Norwegian author (born 1966)

Hanne Stine Nabintu Herland (born 1966) is a Norwegian author, who hosts a website and Youtube channel both named the Herland Report. She has a master's degree in history of religions from the University of Oslo.

Herland identifies with social conservatism and states that she opposes political correctness. Among Herland's books are Alarm! Tanker om en kultur i krise (2010), Respekt (2012), The Culture War. How the West lost its greatness (2017), Det nye Babylon (2018) and New Left Tyranny. The Authoritarian destruction of our way of life (2020) and The Billionare World. How Marxism Serves the Elite (2023). She was editor of Ny vind over Norge together with the previous Prime Minister of Norway Erna Solberg and others from the "right" side of Norwegian politics. Herland has appeared as a pundit on Russia Today, criticizing alleged Western hypocrisy in connection with the wars in the middle east. Her writings have been recommended among others by the Russian embassy in Norway. Regular guests on the Herland Report include US Republicans as Senator Richard Black, Senator Ron Paul.

==Early life==
Herland was born in the Democratic Republic of Congo. Her parents moved to Africa in the 1960s to work for UNESCO. Her middle name Nabintu is most common in DR Congo. She spent her childhood in the Congo, Kenya and Rwanda. At the age of 19 she moved to Norway. Herland obtained an MA in the history of religions at the University of Oslo in 2005, writing her master's thesis on the Kenyan Qadi court.

== Public debate ==
Herland has been an active and controversial public commentator and writer in Norway since the mid 2000s, voicing opposition against feminism, "globalism," and what she claims is a "liberal breaking up of traditional values."
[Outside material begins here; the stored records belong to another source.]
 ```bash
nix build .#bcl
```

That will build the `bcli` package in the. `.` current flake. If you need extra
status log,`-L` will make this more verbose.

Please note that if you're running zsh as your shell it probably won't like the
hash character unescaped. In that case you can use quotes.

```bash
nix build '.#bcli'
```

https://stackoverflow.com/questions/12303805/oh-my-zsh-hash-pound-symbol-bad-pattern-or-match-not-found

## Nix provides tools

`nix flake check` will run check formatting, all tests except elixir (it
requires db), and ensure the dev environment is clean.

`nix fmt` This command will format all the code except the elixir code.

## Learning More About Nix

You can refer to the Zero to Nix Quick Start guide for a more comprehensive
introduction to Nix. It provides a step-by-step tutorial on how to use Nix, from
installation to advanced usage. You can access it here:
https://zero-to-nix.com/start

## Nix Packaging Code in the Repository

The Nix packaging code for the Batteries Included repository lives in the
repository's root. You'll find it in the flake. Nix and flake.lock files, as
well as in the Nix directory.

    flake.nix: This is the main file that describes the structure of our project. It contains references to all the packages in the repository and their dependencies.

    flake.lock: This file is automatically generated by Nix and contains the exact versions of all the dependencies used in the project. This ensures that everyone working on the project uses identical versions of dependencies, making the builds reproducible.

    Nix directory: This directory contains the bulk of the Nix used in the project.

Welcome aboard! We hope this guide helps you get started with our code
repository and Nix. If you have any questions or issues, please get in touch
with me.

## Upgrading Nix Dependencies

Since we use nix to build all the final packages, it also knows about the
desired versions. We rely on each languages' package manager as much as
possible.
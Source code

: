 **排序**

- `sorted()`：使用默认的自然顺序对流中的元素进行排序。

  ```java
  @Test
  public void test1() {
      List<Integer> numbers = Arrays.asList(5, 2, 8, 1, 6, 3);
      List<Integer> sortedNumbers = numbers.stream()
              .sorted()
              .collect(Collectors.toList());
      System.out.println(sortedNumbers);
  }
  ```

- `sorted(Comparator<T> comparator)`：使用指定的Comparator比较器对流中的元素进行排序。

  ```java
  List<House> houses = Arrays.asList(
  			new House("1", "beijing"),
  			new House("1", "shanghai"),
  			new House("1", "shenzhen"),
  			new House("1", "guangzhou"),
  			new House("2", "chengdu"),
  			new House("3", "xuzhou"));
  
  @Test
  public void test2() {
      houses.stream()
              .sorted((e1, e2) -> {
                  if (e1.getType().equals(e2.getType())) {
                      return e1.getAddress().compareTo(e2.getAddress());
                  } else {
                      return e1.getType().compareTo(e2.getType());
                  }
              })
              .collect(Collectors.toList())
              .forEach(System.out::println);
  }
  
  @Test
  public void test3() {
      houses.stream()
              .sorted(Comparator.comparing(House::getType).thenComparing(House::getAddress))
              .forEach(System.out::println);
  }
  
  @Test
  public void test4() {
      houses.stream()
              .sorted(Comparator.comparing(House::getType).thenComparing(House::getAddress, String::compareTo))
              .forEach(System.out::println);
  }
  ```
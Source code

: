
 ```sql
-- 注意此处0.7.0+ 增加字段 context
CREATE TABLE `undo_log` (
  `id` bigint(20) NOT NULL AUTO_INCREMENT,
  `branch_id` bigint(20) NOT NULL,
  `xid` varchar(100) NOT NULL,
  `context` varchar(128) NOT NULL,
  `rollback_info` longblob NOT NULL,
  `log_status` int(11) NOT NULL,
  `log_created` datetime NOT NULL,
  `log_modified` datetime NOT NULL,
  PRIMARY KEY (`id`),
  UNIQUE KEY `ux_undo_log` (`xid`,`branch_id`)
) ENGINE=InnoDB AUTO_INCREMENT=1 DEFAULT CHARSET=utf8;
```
In 2007, she wrote the op-ed "Western women's defeat," in which she wrote that it is not strange that Africans rape women when they come to Norway and experience how worthless a woman's sexuality is in Western culture, where women are sexual objects according to Herland. Herland concludes: "In a country that is increasingly characterized by a deterioration of traditional values, the woman sits drunk and alone in bars at night in miniskirts – and thinks she's free."

In the 2007 op-ed "Rasismen mot hvite," Herland claimed that the predominant form of racism in today's Norway is "the racism against white people." In 2009, she criticized feminism and said it had created many harsh Norwegian women, and that she understood men who preferred Russian and Thai brides.

In 2010 the Christian organisation Digni removed a presentation by Herland from their website after facing criticism. A remix of the presentation, titled "Skal vi danse, Nabintu?", went viral in Norway.

In 2011, Herland claimed that Norway is the West's most antisemitic country, as even the state level is involved in a gross bias against Middle Eastern opinions. She said that anti-Israelism is the new face of antisemitism in Europe. She has for long addressed the problems of Middle Eastern Christians.

Since the outbreak of the Arab Spring, Herland has warned extensively against the Western naive belief that the Arab Spring would lead to Western democracy in the Middle East. She has said the Arab Spring could become an Arab Winter. In March, 2011, she held a speech at the Oslo Symposium conference organised by various Christian right organisations, warning that chaos might be the result in Egypt after the fall of Hosni Mubarak. She has been sharply critical of US's involvement in the Middle East.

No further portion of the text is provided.